I think most people here know of the idea of “infrastructure as code” and the aim of replacing all the historic manual tasks within the IT realm with scripts that can automate and control everything.
In general, circleci is part of the toolset to enable this transformation as it allows the automation of the whole build process, but its current inane inability to allow environment variables to be used within its own scripting language without using workarounds is very unfriendly and a real pain at times.
Earlier this week a firm example of the problems this lack of ability can cause showed up and so I can now write this with an example of a real impact to our processes, rather than just expressing a dislike due to the limitations this causes in other parts of the environment.

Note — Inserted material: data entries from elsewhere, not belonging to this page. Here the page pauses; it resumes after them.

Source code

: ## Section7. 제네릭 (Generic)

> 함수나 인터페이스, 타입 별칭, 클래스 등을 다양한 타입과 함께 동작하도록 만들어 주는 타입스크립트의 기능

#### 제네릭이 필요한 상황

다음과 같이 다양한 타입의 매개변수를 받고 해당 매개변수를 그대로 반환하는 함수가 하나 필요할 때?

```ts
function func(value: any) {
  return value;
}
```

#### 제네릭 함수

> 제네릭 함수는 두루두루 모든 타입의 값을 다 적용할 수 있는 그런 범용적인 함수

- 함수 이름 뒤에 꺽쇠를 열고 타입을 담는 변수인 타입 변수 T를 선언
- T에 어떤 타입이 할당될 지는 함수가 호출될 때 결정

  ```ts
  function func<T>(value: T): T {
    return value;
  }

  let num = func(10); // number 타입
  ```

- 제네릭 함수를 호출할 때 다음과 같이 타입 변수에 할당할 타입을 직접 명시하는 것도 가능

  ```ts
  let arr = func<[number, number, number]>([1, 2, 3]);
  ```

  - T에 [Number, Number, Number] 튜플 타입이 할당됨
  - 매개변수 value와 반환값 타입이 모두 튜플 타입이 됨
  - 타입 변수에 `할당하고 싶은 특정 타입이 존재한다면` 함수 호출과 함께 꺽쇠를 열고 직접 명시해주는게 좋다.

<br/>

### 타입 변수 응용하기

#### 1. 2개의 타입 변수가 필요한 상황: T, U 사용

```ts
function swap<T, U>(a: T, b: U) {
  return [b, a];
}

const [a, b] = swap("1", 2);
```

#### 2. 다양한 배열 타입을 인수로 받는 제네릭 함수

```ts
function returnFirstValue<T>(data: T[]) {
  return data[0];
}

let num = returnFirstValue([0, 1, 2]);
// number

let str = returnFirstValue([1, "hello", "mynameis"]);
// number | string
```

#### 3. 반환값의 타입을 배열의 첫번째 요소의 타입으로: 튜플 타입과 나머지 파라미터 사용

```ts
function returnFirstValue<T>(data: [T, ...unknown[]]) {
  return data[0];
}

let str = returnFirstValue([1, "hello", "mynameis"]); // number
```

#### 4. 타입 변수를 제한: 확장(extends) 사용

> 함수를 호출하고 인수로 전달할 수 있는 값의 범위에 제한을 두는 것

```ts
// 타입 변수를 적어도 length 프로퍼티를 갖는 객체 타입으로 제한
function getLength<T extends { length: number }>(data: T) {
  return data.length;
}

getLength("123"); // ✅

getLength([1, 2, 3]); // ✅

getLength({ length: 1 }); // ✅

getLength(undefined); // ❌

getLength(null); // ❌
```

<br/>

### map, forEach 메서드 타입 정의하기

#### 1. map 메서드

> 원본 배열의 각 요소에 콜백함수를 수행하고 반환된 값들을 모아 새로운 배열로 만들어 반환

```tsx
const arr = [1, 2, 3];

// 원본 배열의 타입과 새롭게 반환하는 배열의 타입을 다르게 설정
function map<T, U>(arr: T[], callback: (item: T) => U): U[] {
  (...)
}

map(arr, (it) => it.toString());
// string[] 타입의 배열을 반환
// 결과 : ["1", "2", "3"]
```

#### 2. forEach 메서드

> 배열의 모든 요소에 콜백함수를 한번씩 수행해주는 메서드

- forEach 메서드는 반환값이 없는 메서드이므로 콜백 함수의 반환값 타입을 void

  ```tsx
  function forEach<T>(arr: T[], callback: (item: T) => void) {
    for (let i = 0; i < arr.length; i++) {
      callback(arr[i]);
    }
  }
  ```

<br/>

Self-hosted runners failed due to some reason that is yet to be fully understood as the setup process failed when trying to update the local agent. Maybe the update process could be written better, but at the end of the day this is just an example of the fact that things will go wrong and everyone needs to have in place solutions that can cope based on the needs of their business.
In an “infrastructure as code” world
With the tools I have in place, to resolve this issue I should have been able to just change one value in my secrets store (think fancy .env file) and rerun the ci jobs. The secret store is able to sync changes into circleci jobs as environment variables, but circleci scripts do not use these for anything instead they have a totally different parameter system.
In the current “circleci” world
I had to go in and hand edit each config.yml to change the executor statement of each defined job and once the issue was resolved I had to then reverse the change - even as a small business this meant creating branches and pull requests in each project for each update - not a quick and painless process.
The platform needs a solution that does not involve using a shell script to dynamically write a circleci script or a curl call from one build job to another build job where environment variables can be passed as parameters and so accessed in the second build job.